In many ways, it is similar to the aircraft engine field. When a new aero engine is under development, and for a few years after release, it is a huge deal. After that, the engine continues to do its job, but all the attention goes onto the plane using the engine – or the latest and greatest new type of engine on the radar. The CFM56 jet engine, for example, is the most popular in the world yet generates almost no press. Similarly, Boeing 737s using that engine dominate the skies yet receive little attention.
It’s the same with the SAN as the backbone of the storage industry. Yet SANs remain the backbone of on-premise storage, as well as being in heavy use among all the major cloud providers. Their performance is critical to the rapid availability of content around the world.
Good SAN performance, then, continues to be an essential element of modern computing. A number of tools are available that monitor SAN metrics to ensure there is no loss of efficiency or latency, no over-subscription of SAN resources, correct RAID allocation, and more.

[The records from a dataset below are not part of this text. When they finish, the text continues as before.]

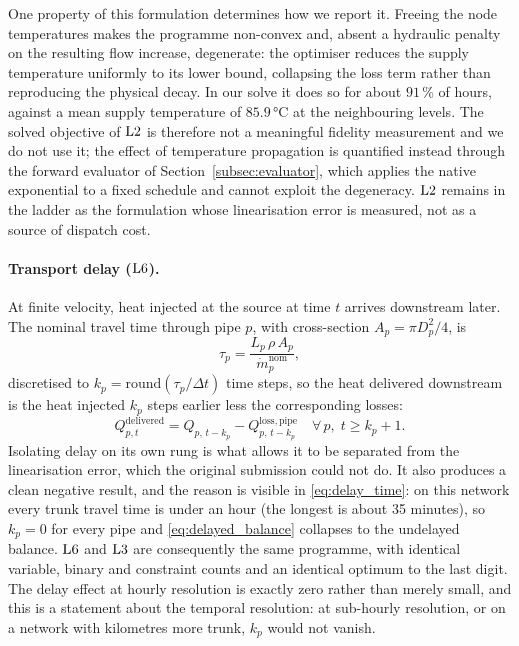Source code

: One property of this formulation determines how we report it. Freeing the node temperatures
makes the programme non-convex and, absent a hydraulic penalty on the resulting flow
increase, degenerate: the optimiser reduces the supply temperature uniformly to its lower
bound, collapsing the loss term rather than reproducing the physical decay. In our solve it
does so for about $91$\,\% of hours, against a mean supply temperature of $85.9$\,°C at the
neighbouring levels. The solved objective of $\Ltwo$ is therefore not a meaningful fidelity
measurement and we do not use it; the effect of temperature propagation is quantified
instead through the forward evaluator of Section~\ref{subsec:evaluator}, which applies the
native exponential to a fixed schedule and cannot exploit the degeneracy. $\Ltwo$ remains in
the ladder as the formulation whose linearisation error is measured, not as a source of
dispatch cost.

\paragraph{Transport delay ($\Lsix$).}
At finite velocity, heat injected at the source at time $t$ arrives downstream later. The
nominal travel time through pipe $p$, with cross-section $A_p = \pi D_p^2/4$, is
%
\begin{equation}
  \tau_p = \frac{L_p\, \rho\, A_p}{\dot{m}_p^{\mathrm{nom}}},
  \label{eq:delay_time}
\end{equation}
%
discretised to $k_p = \mathrm{round}(\tau_p/\Delta t)$ time steps, so the heat delivered
downstream is the heat injected $k_p$ steps earlier less the corresponding losses:
%
\begin{equation}
  Q_{p,t}^{\mathrm{delivered}} =
    Q_{p,\,t-k_p} - Q_{p,\,t-k_p}^{\mathrm{loss,pipe}}
  \quad \forall\, p,\; t \geq k_p{+}1.
  \label{eq:delayed_balance}
\end{equation}
%
Isolating delay on its own rung is what allows it to be separated from the linearisation
error, which the original submission could not do. It also produces a clean negative
result, and the reason is visible in \eqref{eq:delay_time}: on this network every trunk
travel time is under an hour (the longest is about 35 minutes), so $k_p = 0$ for every
pipe and \eqref{eq:delayed_balance} collapses to the undelayed balance. $\Lsix$ and
$\Lthree$ are consequently the same programme, with identical variable, binary and
constraint counts and an identical optimum to the last digit. The delay effect at hourly
resolution is exactly zero rather than merely small, and this is a statement about the
temporal resolution: at sub-hourly resolution, or on a network with kilometres more trunk,
$k_p$ would not vanish.

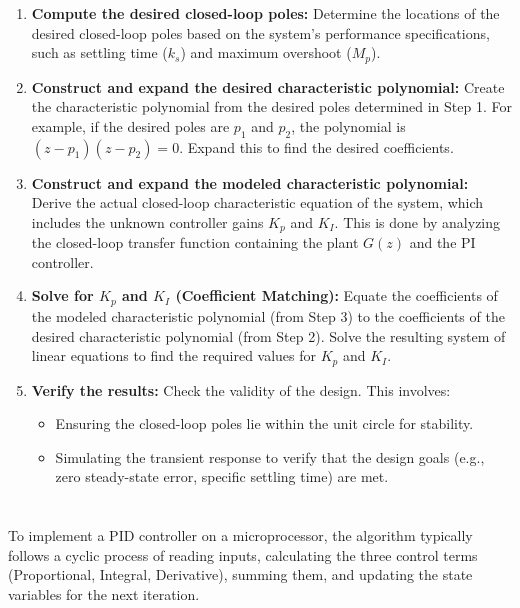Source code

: \documentclass[a4paper,12pt]{article}
\begin{document}
\begin{enumerate}
    \item \textbf{Compute the desired closed-loop poles:}
    Determine the locations of the desired closed-loop poles based on the system's performance specifications, such as settling time ($k_s$) and maximum overshoot ($M_p$).

    \item \textbf{Construct and expand the desired characteristic polynomial:}
    Create the characteristic polynomial from the desired poles determined in Step 1. For example, if the desired poles are $p_1$ and $p_2$, the polynomial is $(z - p_1)(z - p_2) = 0$. Expand this to find the desired coefficients.

    \item \textbf{Construct and expand the modeled characteristic polynomial:}
    Derive the actual closed-loop characteristic equation of the system, which includes the unknown controller gains $K_p$ and $K_I$. This is done by analyzing the closed-loop transfer function containing the plant $G(z)$ and the PI controller.

    \item \textbf{Solve for $K_p$ and $K_I$ (Coefficient Matching):}
    Equate the coefficients of the modeled characteristic polynomial (from Step 3) to the coefficients of the desired characteristic polynomial (from Step 2). Solve the resulting system of linear equations to find the required values for $K_p$ and $K_I$.

    \item \textbf{Verify the results:}
    Check the validity of the design. This involves:
    \begin{itemize}
        \item Ensuring the closed-loop poles lie within the unit circle for stability.
        \item Simulating the transient response to verify that the design goals (e.g., zero steady-state error, specific settling time) are met.
    \end{itemize}
\end{enumerate}


\section{}

To implement a PID controller on a microprocessor, the algorithm typically follows a cyclic process of reading inputs, calculating the three control terms (Proportional, Integral, Derivative), summing them, and updating the state variables for the next iteration.
\end{document}
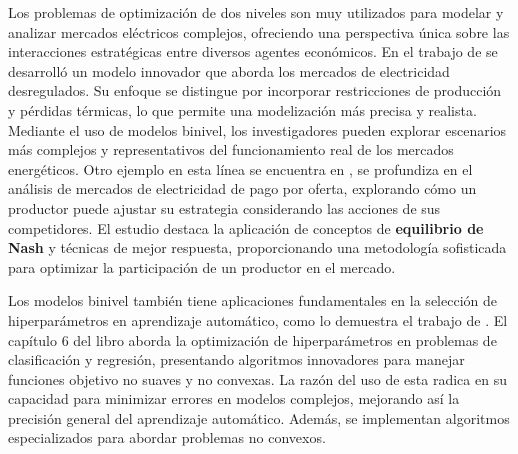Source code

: Los problemas de optimización de dos niveles son muy utilizados para modelar y analizar mercados eléctricos complejos, ofreciendo una perspectiva única sobre las interacciones estratégicas entre diversos agentes económicos.
En el trabajo de  \cite{Aussel2016DeregulatedEM} se desarrolló un modelo innovador que aborda los mercados de electricidad desregulados. Su enfoque se distingue por incorporar restricciones de producción y pérdidas térmicas, lo que permite una modelización más precisa y realista. Mediante el uso de modelos binivel, los investigadores pueden explorar escenarios más complejos y representativos del funcionamiento real de los mercados energéticos.
Otro ejemplo en esta línea se encuentra en \cite{Aussel2017NashEI}, se profundiza en el análisis de mercados de electricidad de pago por oferta, explorando cómo un productor puede ajustar su estrategia considerando las acciones de sus competidores. El estudio destaca la aplicación de conceptos de \textbf{equilibrio de Nash} y técnicas de mejor respuesta, proporcionando una metodología sofisticada para optimizar la participación de un productor en el mercado.


Los modelos binivel también tiene aplicaciones fundamentales en la selección de hiperparámetros en aprendizaje automático, como lo demuestra el trabajo de \cite{DempeyZemkoho2020ML}. El capítulo 6 del libro aborda la optimización de hiperparámetros en problemas de clasificación y regresión, presentando algoritmos innovadores para manejar funciones objetivo no suaves y no convexas. La razón del uso de esta radica en su capacidad para minimizar errores en modelos complejos, mejorando así la precisión general del aprendizaje automático. Además, se implementan algoritmos especializados para abordar problemas no convexos.

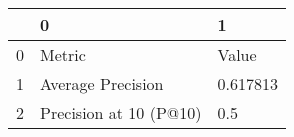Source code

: \begin{tabular}{lll}
\toprule
{} &                       0 &         1 \\
\midrule
0 &                  Metric &     Value \\
1 &       Average Precision &  0.617813 \\
2 &  Precision at 10 (P@10) &       0.5 \\
\bottomrule
\end{tabular}
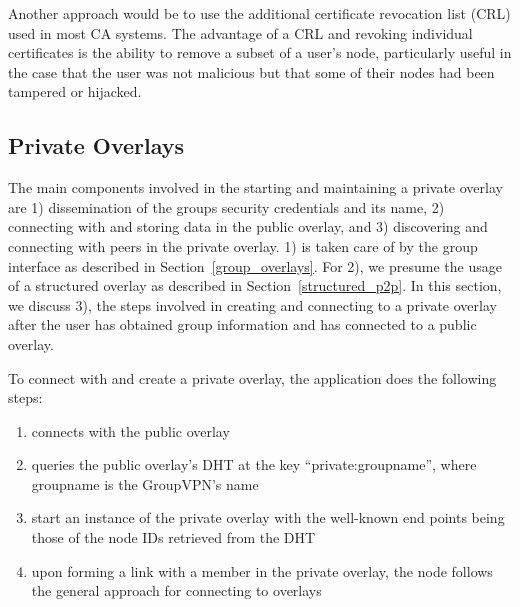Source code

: \documentclass[conference]{IEEEtran}
\begin{document}
Another approach would be to use the additional certificate revocation list
(CRL) used in most CA systems.  The advantage of a CRL and revoking individual
certificates is the ability to remove a subset of a user's node, particularly
useful in the case that the user was not malicious but that some of their nodes
had been tampered or hijacked.

\subsection{Private Overlays}
The main components involved in the starting and maintaining a private overlay
are 1) dissemination of the groups security credentials and its name, 2) 
connecting with and storing data in the public overlay, and 3) discovering and
connecting with peers in the private overlay.  1) is taken care of by the group
interface as described in Section~\ref{group_overlays}.  For 2), we presume the
usage of a structured overlay as described in Section~\ref{structured_p2p}.  In
this section, we discuss 3), the steps involved in creating and connecting to a
private overlay after the user has obtained group information and has connected
to a public overlay.

To connect with and create a private overlay, the application does the following
steps:
\begin{enumerate}
\setlength{\itemsep}{0pt}
\setlength{\parskip}{0pt}
\item connects with the public overlay
\item queries the public overlay's DHT at the key ``private:groupname'', where
groupname is the GroupVPN's name
\item start an instance of the private overlay with the well-known end points
being those of the node IDs retrieved from the DHT
\item upon forming a link with a member in the private overlay, the node follows
the general approach for connecting to overlays
\end{enumerate}

\end{document}
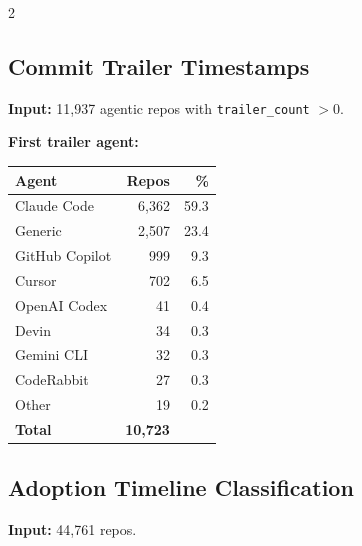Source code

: \documentclass[10pt,a4paper]{article}
\begin{document}
\begin{multicols}{2}
\columnbreak

\subsection*{Commit Trailer Timestamps}
\textbf{Input:} 11,937 agentic repos with \texttt{trailer\_count} $> 0$.\\

\vspace{3pt}

\textbf{First trailer agent:}

\vspace{2pt}
\begin{tabular}{@{}lrr@{}}
\toprule
Agent & Repos & \% \\
\midrule
Claude Code     & 6,362 & 59.3 \\
Generic         & 2,507 & 23.4 \\
GitHub Copilot  &   999 &  9.3 \\
Cursor          &   702 &  6.5 \\
OpenAI Codex    &    41 &  0.4 \\
Devin           &    34 &  0.3 \\
Gemini CLI      &    32 &  0.3 \\
CodeRabbit      &    27 &  0.3 \\
Other           &    19 &  0.2 \\
\midrule
\textbf{Total}  & \textbf{10,723} & \\
\bottomrule
\end{tabular}

\vspace{3pt}


\end{multicols}

\vspace{4pt}
\subsection*{Adoption Timeline Classification}
\textbf{Input:} 44,761 repos.\\
\end{document}
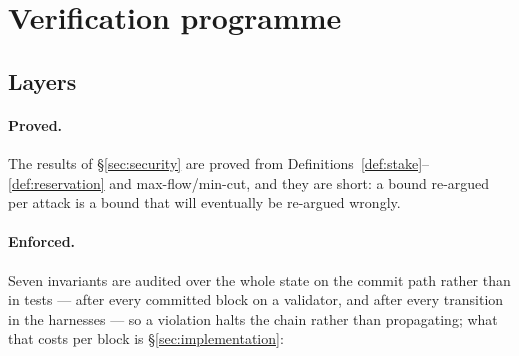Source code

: \section{Verification programme}
\label{sec:verification}

\subsection{Layers}

\paragraph{Proved.} The results of \S\ref{sec:security} are proved from
Definitions~\ref{def:stake}--\ref{def:reservation} and max-flow/min-cut, and they are
short: a bound re-argued per attack is a bound that will eventually be re-argued wrongly.

\paragraph{Enforced.} Seven invariants are audited over the whole state on the commit path
rather than in tests --- after every committed block on a validator, and after every
transition in the harnesses --- so a violation halts the chain rather than propagating;
what that costs per block is \S\ref{sec:implementation}:


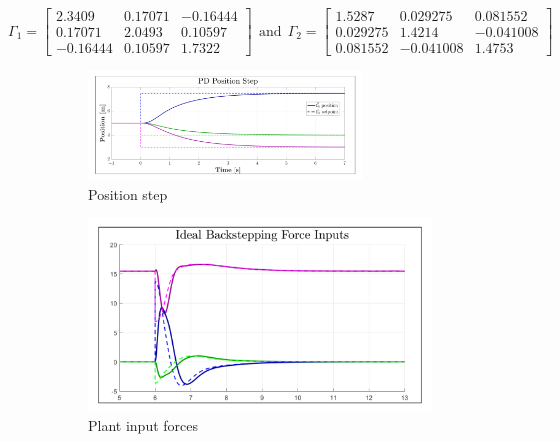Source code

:\begin{equation}\label{eq:optimized-Position-IBC}
\Gamma_1 = \begin{bmatrix}
2.3409 & 0.17071 & -0.16444\\
0.17071 & 2.0493 & 0.10597\\
-0.16444 & 0.10597 & 1.7322
\end{bmatrix}
~~\text{and}~~\Gamma_2= \begin{bmatrix}
1.5287 & 0.029275 & 0.081552\\
0.029275 & 1.4214 & -0.041008\\
0.081552 & -0.041008 & 1.4753
\end{bmatrix}
\end{equation}
\par
\begin{figure}[hbtp]
\vspace{-15pt}
\centering
\begin{subfigure}{\textwidth}
\centering
\includegraphics[width=0.8\textwidth]{graphs/IBC_Position_Step}
\caption{Position step}
\label{fig:IBC_Position_Step}
\end{subfigure}
\begin{subfigure}{0.49\textwidth}
\centering
\includegraphics[width=\textwidth]{graphs/IBC_Position_Force}
\caption{Plant input forces}
\label{fig:IBC_Position_Force}
\end{subfigure}
\begin{subfigure}{0.49\textwidth}

\end{subfigure}
\end{figure}
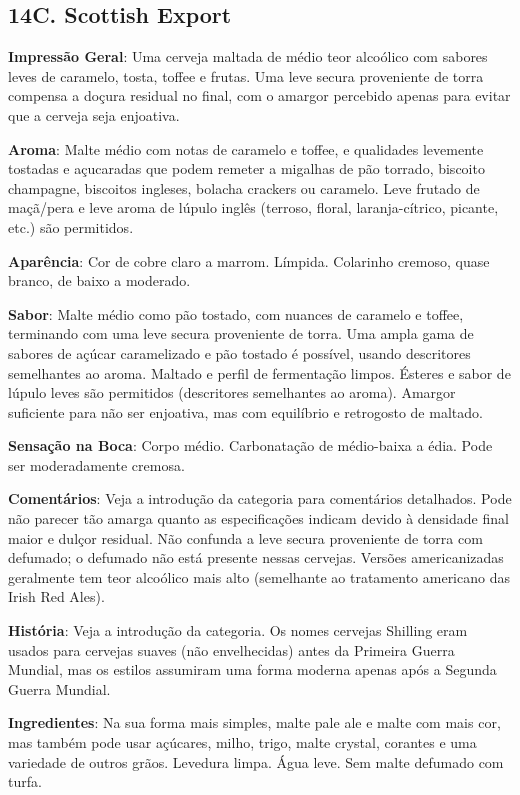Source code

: \subsection*{14C. Scottish Export}
\textbf{Impressão Geral}: Uma cerveja maltada de médio teor alcoólico com sabores leves de caramelo, tosta, toffee e frutas. Uma leve secura proveniente de torra compensa a doçura residual no final, com o amargor percebido apenas para evitar que a cerveja seja enjoativa.

\textbf{Aroma}: Malte médio com notas de caramelo e toffee, e qualidades levemente tostadas e açucaradas que podem remeter a migalhas de pão torrado, biscoito champagne, biscoitos ingleses, bolacha crackers ou caramelo. Leve frutado de maçã/pera e leve aroma de lúpulo inglês (terroso, floral, laranja-cítrico, picante, etc.) são permitidos.

\textbf{Aparência}: Cor de cobre claro a marrom. Límpida. Colarinho cremoso, quase branco, de baixo a moderado.

\textbf{Sabor}: Malte médio como pão tostado, com nuances de caramelo e toffee, terminando com uma leve secura proveniente de torra. Uma ampla gama de sabores de açúcar caramelizado e pão tostado é possível, usando descritores semelhantes ao aroma. Maltado e perfil de fermentação limpos. Ésteres e sabor de lúpulo leves são permitidos (descritores semelhantes ao aroma). Amargor suficiente para não ser enjoativa, mas com equilíbrio e retrogosto de maltado.

\textbf{Sensação na Boca}: Corpo médio. Carbonatação de médio-baixa a édia. Pode ser moderadamente cremosa.

\textbf{Comentários}:  Veja a introdução da categoria para comentários detalhados. Pode não parecer tão amarga quanto as especificações indicam devido à densidade final maior e dulçor residual. Não confunda  a leve secura proveniente de torra com defumado; o defumado não está presente nessas cervejas. Versões americanizadas geralmente tem teor alcoólico mais alto (semelhante ao tratamento americano das Irish Red Ales).

\textbf{História}: Veja a introdução da categoria. Os nomes cervejas Shilling eram usados para cervejas suaves (não envelhecidas) antes da Primeira Guerra Mundial, mas os estilos assumiram uma forma moderna apenas após a Segunda Guerra Mundial.

\textbf{Ingredientes}: Na sua forma mais simples, malte pale ale e malte com mais cor, mas também pode usar açúcares, milho, trigo, malte crystal, corantes e uma variedade de outros grãos. Levedura limpa. Água leve. Sem malte defumado com turfa.

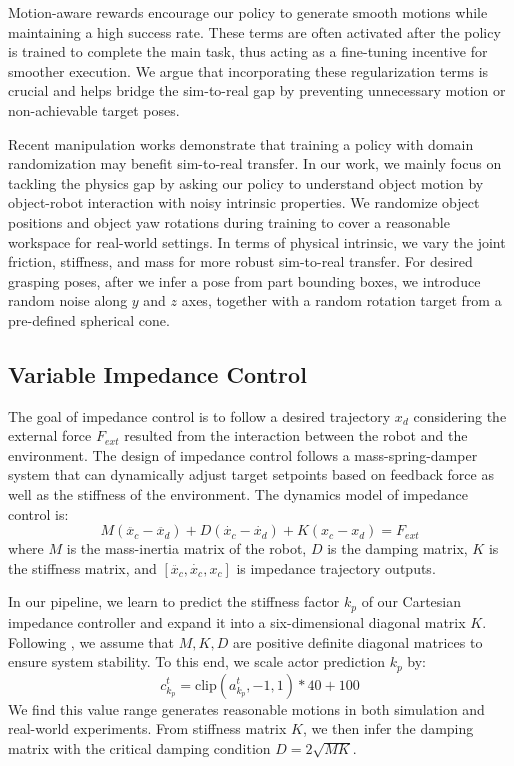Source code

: Motion-aware rewards encourage our policy to generate smooth motions while maintaining a high success rate. These terms are often activated after the policy is trained to complete the main task, thus acting as a fine-tuning incentive for smoother execution. We argue that incorporating these regularization terms is crucial and helps bridge the sim-to-real gap by preventing unnecessary motion or non-achievable target poses.

Recent manipulation works \cite{partmanip,gapartnet,rgbmanip} demonstrate that training a policy with domain randomization may benefit sim-to-real transfer. In our work, we mainly focus on tackling the physics gap by asking our policy to understand object motion by object-robot interaction with noisy intrinsic properties. We randomize object positions and object yaw rotations during training to cover a reasonable workspace for real-world settings. In terms of physical intrinsic, we vary the joint friction, stiffness, and mass for more robust sim-to-real transfer. For desired grasping poses, after we infer a pose from part bounding boxes, we introduce random noise along $y$ and $z$ axes, together with a random rotation target from a pre-defined spherical cone.


\subsection{Variable Impedance Control} \label{method:impedance}

The goal of impedance control is to follow a desired trajectory $x_d$ considering the external force $F_{ext}$ resulted from the interaction between the robot and the environment. The design of impedance control follows a mass-spring-damper system that can dynamically adjust target setpoints based on feedback force as well as the stiffness of the environment. The dynamics model of impedance control is:
\[M(\ddot{x_c} - \ddot{x_d}) + D(\dot{x_c} - \dot{x_d}) + K({x_c} - {x_d}) = F_{ext}\]
where $M$ is the mass-inertia matrix of the robot, $D$ is the damping matrix, $K$ is the stiffness matrix, and $[\ddot{x_c}, \dot{x_c}, {x_c}]$ is impedance trajectory outputs.

In our pipeline, we learn to predict the stiffness factor $k_p$ of our Cartesian impedance controller  and expand it into a six-dimensional
diagonal matrix $K$. Following \cite{admitlearn, compliancetuning}, we assume that $M, K, D$ are positive definite diagonal matrices to ensure system stability. To this end, we scale actor prediction $k_p$ by:
\[c^t_{k_p} = \text{clip}(a^t_{k_p}, -1, 1) * 40 + 100\]
We find this value range generates reasonable motions in both simulation and real-world experiments. From stiffness matrix $K$, we then infer the damping matrix with the critical damping condition $D = 2\sqrt{MK}$.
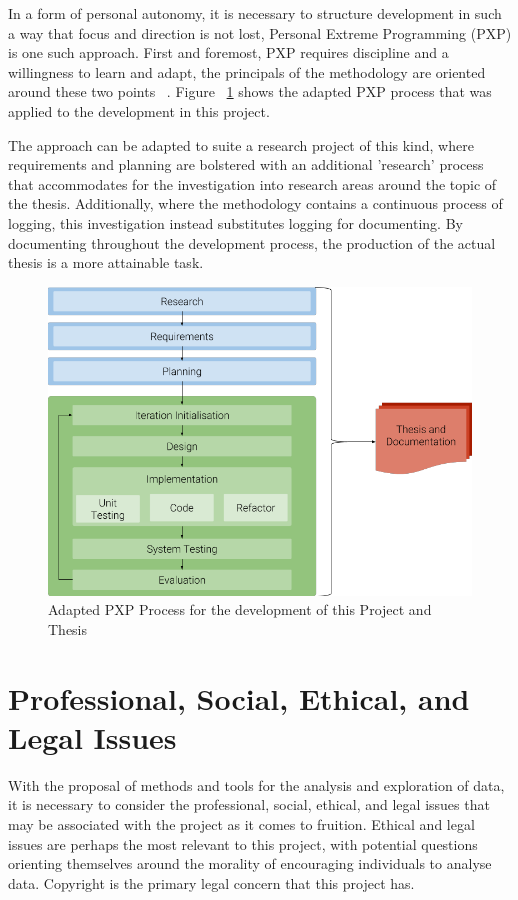 \documentclass[10pt]{report}
\begin{document}
In a form of personal autonomy, it is necessary to structure development in such a way that focus and direction is not lost, Personal Extreme Programming (PXP) is one such approach. First and foremost, PXP requires discipline and a willingness to learn and adapt, the principals of the methodology are oriented around these two points ~\cite{Dzhurov2009-sr}. Figure ~\ref{fig:pxp_process} shows the adapted PXP process that was applied to the development in this project. 

The approach can be adapted to suite a research project of this kind, where requirements and planning are bolstered with an additional 'research' process that accommodates for the investigation into research areas around the topic of the thesis. Additionally, where the methodology contains a continuous process of logging, this investigation instead substitutes logging for documenting. By documenting throughout the development process, the production of the actual thesis is a more attainable task.

\begin{figure}[h!]
  \centering
  \includegraphics[scale=0.5]{pxp_process}
  \caption{Adapted PXP Process for the development of this Project and Thesis\label{fig:pxp_process}}
\end{figure}

\section{Professional, Social, Ethical, and Legal Issues}

With the proposal of methods and tools for the analysis and exploration of data, it is necessary to consider the professional, social, ethical, and legal issues that may be associated with the project as it comes to fruition. Ethical and legal issues are perhaps the most relevant to this project, with potential questions orienting themselves around the morality of encouraging individuals to analyse data. Copyright is the primary legal concern that this project has.
\end{document}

SAN Performance Monitoring Benefits
The use cases for SAN monitoring are straightforward. The tools available cover a wide range of functions. But the general benefits of SAN performance monitoring include:
- Achieving the highest possible level of application or data uptime
- Error tracking to ensure errors do not lead to downtime or slow performance
- Planning for the best utilization of server, storage, and network resources. This encompasses areas such as capacity, bandwidth limitations, and more.
- Identification of potential areas of congestion and latency before they become a problem in terms of sluggish delivery of storage.
How to Select a SAN Performance Monitoring Tool
There are many factors to consider when choosing a SAN performance monitoring tool. It all depends on the situations or challenges being experienced and the platforms in play.
Key areas to consider include:
- Overall storage hardware and software environment: Many shops are all Dell EMC, all NetApp SANs, all IBM SANs, for example. It makes sense in such cases to gravitate toward the performance software offered by those vendors. But many others operate mixed environments comprised of a hodgepodge of hardware and software elements. In those cases, it’s a case of finding the solution that plays well with the underlying environment.
- Addressing overburdened components: There are workload limitations at each step along the path from the host bus adapter (HBA) through the SAN switch fabric to the storage system front-end ports, through the CPU and cache to the back-end media. An overburdened component anywhere along that path creates a bottleneck that can affect not only the host in question, but all hosts consuming media from the storage system.
- Detecting misconfigured components: A misconfigured component at any step in the path from the host to the storage system can create risks to both performance and resiliency of the solution
- Staying on top of workload changes: Unexpected changes in workload can impact performance and be harbingers of future performance issues
- Capacity planning: It is vital to ensure that there is sufficient SAN capacity to support both current and future initiatives. SAN monitoring tools often venture into capacity planning but vary in sophistication. They must at the very least be able to detect impending capacity bottlenecks and alert IT to such issues.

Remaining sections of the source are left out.